:: AIM OF THE EXERCISE ::
Please reproduce exactly the line that carries "- ursp. nur" and all remaining lines through the last line of the data, and write nothing else.

[Data excerpts]
※
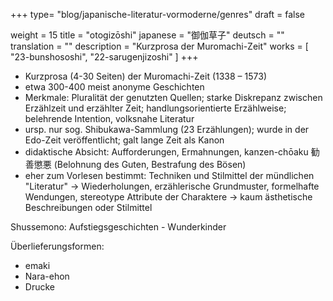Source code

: +++
type= "blog/japanische-literatur-vormoderne/genres"
draft = false

weight = 15
title = "otogizōshi"
japanese = "御伽草子"
deutsch = ""
translation = ""
description = "Kurzprosa der Muromachi-Zeit"
works = [
    "23-bunshososhi",
    "22-sarugenjizoshi"
]
+++

- Kurzprosa (4-30 Seiten) der Muromachi-Zeit (1338 – 1573)
- etwa 300-400 meist anonyme Geschichten
- Merkmale: Pluralität der genutzten Quellen; starke Diskrepanz zwischen Erzählzeit und erzählter
Zeit; handlungsorientierte Erzählweise; belehrende Intention, volksnahe Literatur
- ursp. nur sog. Shibukawa-Sammlung (23 Erzählungen); wurde in der Edo-Zeit veröffentlicht; galt
lange Zeit als Kanon
- didaktische Absicht: Aufforderungen, Ermahnungen, kanzen-chōaku 勧善懲悪 (Belohnung des
Guten, Bestrafung des Bösen)
- eher zum Vorlesen bestimmt: Techniken und Stilmittel der mündlichen "Literatur"
-> Wiederholungen, erzählerische Grundmuster, formelhafte Wendungen, stereotype Attribute der
Charaktere -> kaum ästhetische Beschreibungen oder Stilmittel

Shussemono:
Aufstiegsgeschichten - Wunderkinder

Überlieferungsformen:

- emaki
- Nara-ehon
- Drucke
※
:: EXERCISE OUTPUT ::
- ursp. nur sog. Shibukawa-Sammlung (23 Erzählungen); wurde in der Edo-Zeit veröffentlicht; galt
lange Zeit als Kanon
- didaktische Absicht: Aufforderungen, Ermahnungen, kanzen-chōaku 勧善懲悪 (Belohnung des
Guten, Bestrafung des Bösen)
- eher zum Vorlesen bestimmt: Techniken und Stilmittel der mündlichen "Literatur"
-> Wiederholungen, erzählerische Grundmuster, formelhafte Wendungen, stereotype Attribute der
Charaktere -> kaum ästhetische Beschreibungen oder Stilmittel

Shussemono:
Aufstiegsgeschichten - Wunderkinder

Überlieferungsformen:

- emaki
- Nara-ehon
- Drucke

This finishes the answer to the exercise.